第46話ー⑦ しおんとあやめ

 その日の晩。部屋に戻ったしおんはスマホを取り出して、電話帳を開いた。


「番号、変わってないといいけど」


 そして『あやめ』と書かれた画面をタップして、電話を掛ける。


 もしかして仕事かもしれないし、すぐには出ないかも――


 そんなことを思いながら、しおんは電話のコール音を聞いていた。


『はい、あやめです! 兄さん? 兄さん、だよね!? どうしたの!? 兄さんから電話を掛けてくるなんて!!』


(なんだかすごく機嫌がよさそうだな……何か良いことでもあったのか?)


 しおんはその声を聞き、いつものあやめよりテンションが高いように感じていた。


 でも今はそうじゃない、俺は俺の想いをあやめに伝えるんだ――


「今、ちょっと時間あるか?」

『う、うん。大丈夫だよ。どうしたの?』


 そしてしおんは息を飲んでから、口を開く。



「ああ、えっと…………ごめんな、あやめ。今までいろいろと悪かったと思ってる。俺、意地を張って……プライドばっかり高くて」


『え……うん』


「お前にずっと嫉妬していたのかもしれない。みんな、いつもあやめばっかりって。でもそれはもうやめにする。これから俺、頑張るよ。それでお前を追い抜く。そして世界一のギタリストになるから!」


『兄さん――』


「つまり、その……えっと。きょ、今日からあやめは……お、俺の、ライバルだから!」



 俺、何言ってんだろう――と急に恥ずかしく思うしおん。


「……」


 しおんのライバル宣言に、黙ったまま何も答えないあやめ。


 その少しの沈黙がしおんにとっては、とても長く感じていた。


(もしかして馬鹿にしてるのか? 俺なんかが自分にって――)


『うん……僕も負けないよ! 先に世界一になるのは僕……いや。僕たち『ASTERアスター』だから!!』


 その言葉を聞いたしおんは嬉しくなって微笑みながら、


「おう! 受けて立つ!!」


 意気揚々とそう答えたのだった。


『ふふふ。でも兄さんとこんな話ができるなんて嬉しいよ』

「は、はあ? 何恥ずかしいこと言ってんだ!?」


 あやめの言葉に顔が赤くなるしおん。


『僕ね、ずっと兄さんのことが大好きで憧れだった……だから兄さんとちゃんと話せて嬉しいんだ。でもこれからは憧れの存在じゃなく、ライバルとしてよろしくね!』

「ああ!!」


 その後、軽く会話をしてからしおんは電話を切った。


「あやめ……俺のことを嫌っているって思っていたけど、でも違ったんだな」


 自分の勘違いに恥ずかしくなって頬をかくしおん。そして――


「俺も頑張るぞ。絶対に世界一のギタリストになるんだ!!」


 しおんはそう言ってから、いつものようにギターを手に取ると、その日は一晩中弾き明かしたのだった。

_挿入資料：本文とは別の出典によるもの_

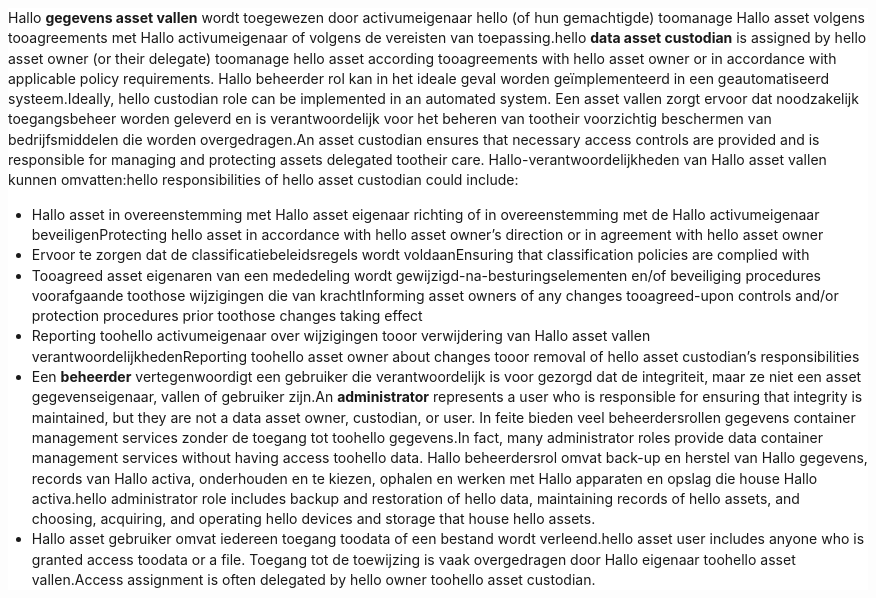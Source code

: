 > 
> 

<span data-ttu-id="def60-233">Hallo **gegevens asset vallen** wordt toegewezen door activumeigenaar hello (of hun gemachtigde) toomanage Hallo asset volgens tooagreements met Hallo activumeigenaar of volgens de vereisten van toepassing.</span><span class="sxs-lookup"><span data-stu-id="def60-233">hello **data asset custodian** is assigned by hello asset owner (or their delegate) toomanage hello asset according tooagreements with hello asset owner or in accordance with applicable policy requirements.</span></span> <span data-ttu-id="def60-234">Hallo beheerder rol kan in het ideale geval worden geïmplementeerd in een geautomatiseerd systeem.</span><span class="sxs-lookup"><span data-stu-id="def60-234">Ideally, hello custodian role can be implemented in an automated system.</span></span> <span data-ttu-id="def60-235">Een asset vallen zorgt ervoor dat noodzakelijk toegangsbeheer worden geleverd en is verantwoordelijk voor het beheren van tootheir voorzichtig beschermen van bedrijfsmiddelen die worden overgedragen.</span><span class="sxs-lookup"><span data-stu-id="def60-235">An asset custodian ensures that necessary access controls are provided and is responsible for managing and protecting assets delegated tootheir care.</span></span> <span data-ttu-id="def60-236">Hallo-verantwoordelijkheden van Hallo asset vallen kunnen omvatten:</span><span class="sxs-lookup"><span data-stu-id="def60-236">hello responsibilities of hello asset custodian could include:</span></span>  

* <span data-ttu-id="def60-237">Hallo asset in overeenstemming met Hallo asset eigenaar richting of in overeenstemming met de Hallo activumeigenaar beveiligen</span><span class="sxs-lookup"><span data-stu-id="def60-237">Protecting hello asset in accordance with hello asset owner’s direction or in agreement with hello asset owner</span></span> 
* <span data-ttu-id="def60-238">Ervoor te zorgen dat de classificatiebeleidsregels wordt voldaan</span><span class="sxs-lookup"><span data-stu-id="def60-238">Ensuring that classification policies are complied with</span></span> 
* <span data-ttu-id="def60-239">Tooagreed asset eigenaren van een mededeling wordt gewijzigd-na-besturingselementen en/of beveiliging procedures voorafgaande toothose wijzigingen die van kracht</span><span class="sxs-lookup"><span data-stu-id="def60-239">Informing asset owners of any changes tooagreed-upon controls and/or protection procedures prior toothose changes taking effect</span></span> 
* <span data-ttu-id="def60-240">Reporting toohello activumeigenaar over wijzigingen tooor verwijdering van Hallo asset vallen verantwoordelijkheden</span><span class="sxs-lookup"><span data-stu-id="def60-240">Reporting toohello asset owner about changes tooor removal of hello asset custodian’s responsibilities</span></span> 
* <span data-ttu-id="def60-241">Een **beheerder** vertegenwoordigt een gebruiker die verantwoordelijk is voor gezorgd dat de integriteit, maar ze niet een asset gegevenseigenaar, vallen of gebruiker zijn.</span><span class="sxs-lookup"><span data-stu-id="def60-241">An **administrator** represents a user who is responsible for ensuring that integrity is maintained, but they are not a data asset owner, custodian, or user.</span></span> <span data-ttu-id="def60-242">In feite bieden veel beheerdersrollen gegevens container management services zonder de toegang tot toohello gegevens.</span><span class="sxs-lookup"><span data-stu-id="def60-242">In fact, many administrator roles provide data container management services without having access toohello data.</span></span> <span data-ttu-id="def60-243">Hallo beheerdersrol omvat back-up en herstel van Hallo gegevens, records van Hallo activa, onderhouden en te kiezen, ophalen en werken met Hallo apparaten en opslag die house Hallo activa.</span><span class="sxs-lookup"><span data-stu-id="def60-243">hello administrator role includes backup and restoration of hello data, maintaining records of hello assets, and choosing, acquiring, and operating hello devices and storage that house hello assets.</span></span> 
* <span data-ttu-id="def60-244">Hallo asset gebruiker omvat iedereen toegang toodata of een bestand wordt verleend.</span><span class="sxs-lookup"><span data-stu-id="def60-244">hello asset user includes anyone who is granted access toodata or a file.</span></span> <span data-ttu-id="def60-245">Toegang tot de toewijzing is vaak overgedragen door Hallo eigenaar toohello asset vallen.</span><span class="sxs-lookup"><span data-stu-id="def60-245">Access assignment is often delegated by hello owner toohello asset custodian.</span></span>  
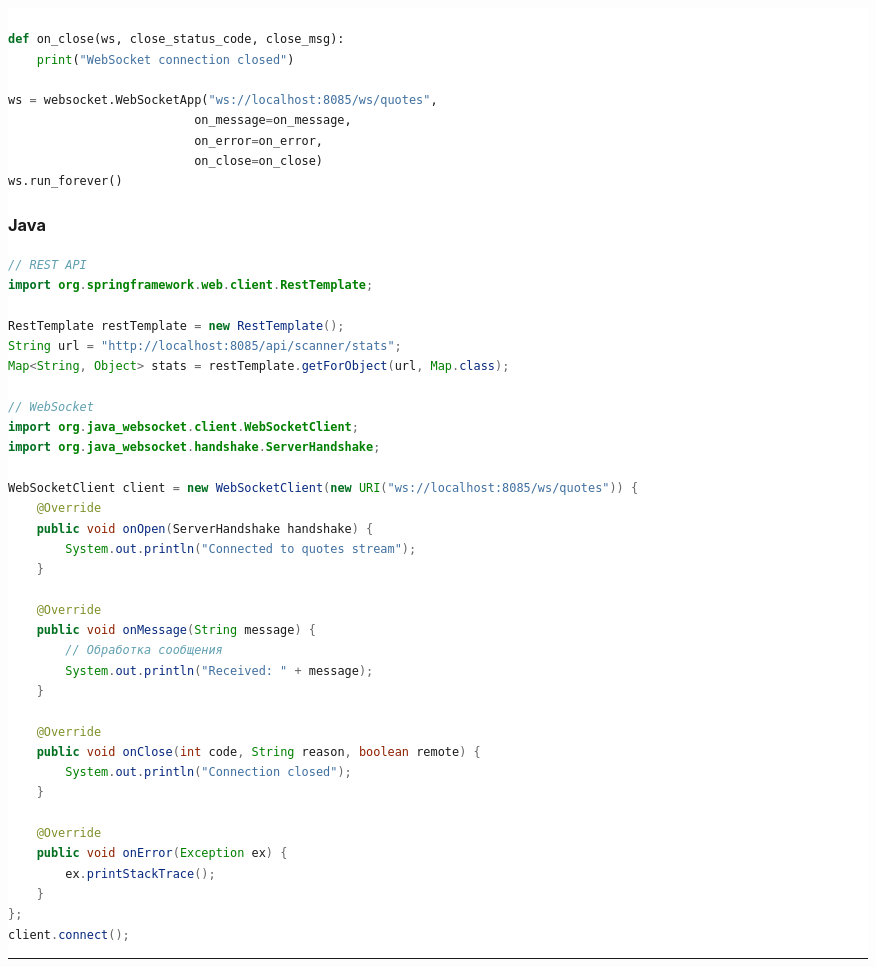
 ```python

def on_close(ws, close_status_code, close_msg):
    print("WebSocket connection closed")

ws = websocket.WebSocketApp("ws://localhost:8085/ws/quotes",
                          on_message=on_message,
                          on_error=on_error,
                          on_close=on_close)
ws.run_forever()
```

### Java

```java
// REST API
import org.springframework.web.client.RestTemplate;

RestTemplate restTemplate = new RestTemplate();
String url = "http://localhost:8085/api/scanner/stats";
Map<String, Object> stats = restTemplate.getForObject(url, Map.class);

// WebSocket
import org.java_websocket.client.WebSocketClient;
import org.java_websocket.handshake.ServerHandshake;

WebSocketClient client = new WebSocketClient(new URI("ws://localhost:8085/ws/quotes")) {
    @Override
    public void onOpen(ServerHandshake handshake) {
        System.out.println("Connected to quotes stream");
    }

    @Override
    public void onMessage(String message) {
        // Обработка сообщения
        System.out.println("Received: " + message);
    }

    @Override
    public void onClose(int code, String reason, boolean remote) {
        System.out.println("Connection closed");
    }

    @Override
    public void onError(Exception ex) {
        ex.printStackTrace();
    }
};
client.connect();
```

---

 弟でライバルのあやめを超えるため、そして世界一のギタリストになるために――。




 翌日。いつも通りの朝が始まった。



「まったく、本当にしおん君のギターはヘタクソですねぇ。『ASTER』の映像観たことありますか? 鳥肌者ですよ?」


「そんなの何度も観たっての!! 凛子だって、もっとアイドルの研究したほうがいいんじゃねえの? 笑顔が引きつってんぞ!!」


「はあ? 今日こそ、しおん君を粉々にしないとですね」


「それはこっちのセリフだ!!」



 そう言って身構える凛子としおん。


「こらこらこら! だから朝からなあ――!」


 そしてようやくいつもの日々が戻って来た施設だった。